### [Data provided]
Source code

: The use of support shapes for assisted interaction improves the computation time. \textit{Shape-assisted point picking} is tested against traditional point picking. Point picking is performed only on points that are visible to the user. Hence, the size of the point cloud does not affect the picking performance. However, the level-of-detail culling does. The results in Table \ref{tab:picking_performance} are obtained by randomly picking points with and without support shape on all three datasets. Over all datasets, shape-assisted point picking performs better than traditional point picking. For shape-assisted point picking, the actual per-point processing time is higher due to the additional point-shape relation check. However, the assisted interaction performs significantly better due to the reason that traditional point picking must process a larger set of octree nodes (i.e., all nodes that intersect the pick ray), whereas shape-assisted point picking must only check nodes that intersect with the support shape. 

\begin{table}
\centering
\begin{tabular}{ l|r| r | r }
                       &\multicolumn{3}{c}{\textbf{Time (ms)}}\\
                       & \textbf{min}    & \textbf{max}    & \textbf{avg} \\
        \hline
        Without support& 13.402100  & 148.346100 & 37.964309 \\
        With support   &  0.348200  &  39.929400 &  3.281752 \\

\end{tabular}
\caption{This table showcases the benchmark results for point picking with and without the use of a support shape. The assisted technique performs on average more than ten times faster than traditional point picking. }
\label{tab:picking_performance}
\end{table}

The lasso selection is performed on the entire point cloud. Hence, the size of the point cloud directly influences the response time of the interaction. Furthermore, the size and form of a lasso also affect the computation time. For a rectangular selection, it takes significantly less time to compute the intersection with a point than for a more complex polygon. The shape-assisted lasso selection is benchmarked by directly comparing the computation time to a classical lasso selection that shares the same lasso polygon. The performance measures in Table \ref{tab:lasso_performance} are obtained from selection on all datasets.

---

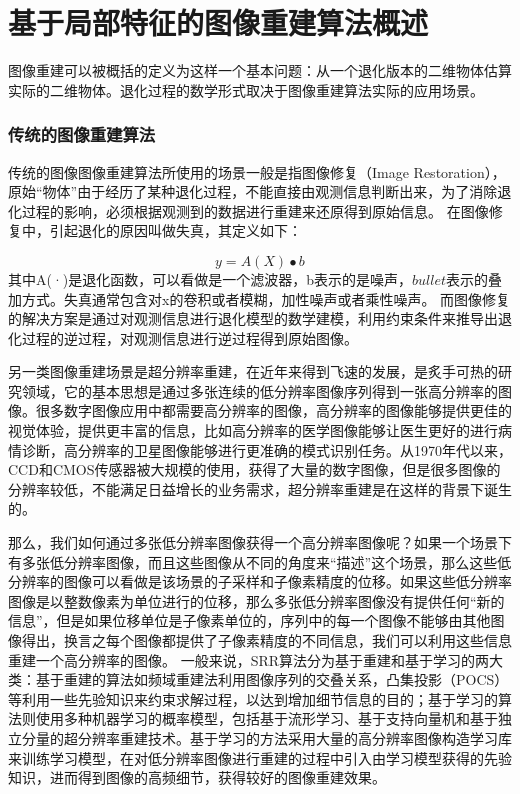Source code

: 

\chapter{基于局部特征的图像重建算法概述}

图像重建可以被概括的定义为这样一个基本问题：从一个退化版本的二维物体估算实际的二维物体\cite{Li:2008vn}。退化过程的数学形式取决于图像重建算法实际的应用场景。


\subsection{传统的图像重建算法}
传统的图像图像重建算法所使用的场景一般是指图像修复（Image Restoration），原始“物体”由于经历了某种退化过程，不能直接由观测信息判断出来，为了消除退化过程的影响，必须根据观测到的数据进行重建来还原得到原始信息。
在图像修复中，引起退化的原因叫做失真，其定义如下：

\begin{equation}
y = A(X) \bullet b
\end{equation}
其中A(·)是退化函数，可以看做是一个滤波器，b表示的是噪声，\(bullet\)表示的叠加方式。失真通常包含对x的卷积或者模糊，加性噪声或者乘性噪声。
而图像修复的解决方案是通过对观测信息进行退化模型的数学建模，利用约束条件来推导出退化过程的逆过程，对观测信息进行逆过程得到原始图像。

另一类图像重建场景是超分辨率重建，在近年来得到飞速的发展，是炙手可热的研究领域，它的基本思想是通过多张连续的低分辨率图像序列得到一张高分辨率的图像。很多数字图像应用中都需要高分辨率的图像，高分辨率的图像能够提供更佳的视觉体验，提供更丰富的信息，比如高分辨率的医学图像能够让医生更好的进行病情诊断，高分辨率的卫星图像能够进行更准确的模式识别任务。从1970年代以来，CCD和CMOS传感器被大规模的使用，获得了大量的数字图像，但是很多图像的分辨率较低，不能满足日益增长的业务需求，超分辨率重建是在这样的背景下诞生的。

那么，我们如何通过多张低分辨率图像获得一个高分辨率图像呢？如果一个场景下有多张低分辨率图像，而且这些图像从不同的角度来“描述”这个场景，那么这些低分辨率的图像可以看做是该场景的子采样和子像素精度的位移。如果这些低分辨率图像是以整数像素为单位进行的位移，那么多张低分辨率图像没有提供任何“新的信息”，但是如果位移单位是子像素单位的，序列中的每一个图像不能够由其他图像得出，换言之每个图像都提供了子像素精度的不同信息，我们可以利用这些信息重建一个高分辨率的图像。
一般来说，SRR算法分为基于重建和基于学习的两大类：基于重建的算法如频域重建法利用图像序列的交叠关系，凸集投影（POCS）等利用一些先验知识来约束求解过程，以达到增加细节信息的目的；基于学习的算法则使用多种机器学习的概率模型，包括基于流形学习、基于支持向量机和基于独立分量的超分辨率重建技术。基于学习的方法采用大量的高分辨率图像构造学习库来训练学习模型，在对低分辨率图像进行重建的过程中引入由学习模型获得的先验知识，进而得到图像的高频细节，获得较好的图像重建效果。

### [Problem requirements]
Reproduce each line of the records in which the word "results" appears.

### [Output for this task]
: The use of support shapes for assisted interaction improves the computation time. \textit{Shape-assisted point picking} is tested against traditional point picking. Point picking is performed only on points that are visible to the user. Hence, the size of the point cloud does not affect the picking performance. However, the level-of-detail culling does. The results in Table \ref{tab:picking_performance} are obtained by randomly picking points with and without support shape on all three datasets. Over all datasets, shape-assisted point picking performs better than traditional point picking. For shape-assisted point picking, the actual per-point processing time is higher due to the additional point-shape relation check. However, the assisted interaction performs significantly better due to the reason that traditional point picking must process a larger set of octree nodes (i.e., all nodes that intersect the pick ray), whereas shape-assisted point picking must only check nodes that intersect with the support shape. 
\caption{This table showcases the benchmark results for point picking with and without the use of a support shape. The assisted technique performs on average more than ten times faster than traditional point picking. }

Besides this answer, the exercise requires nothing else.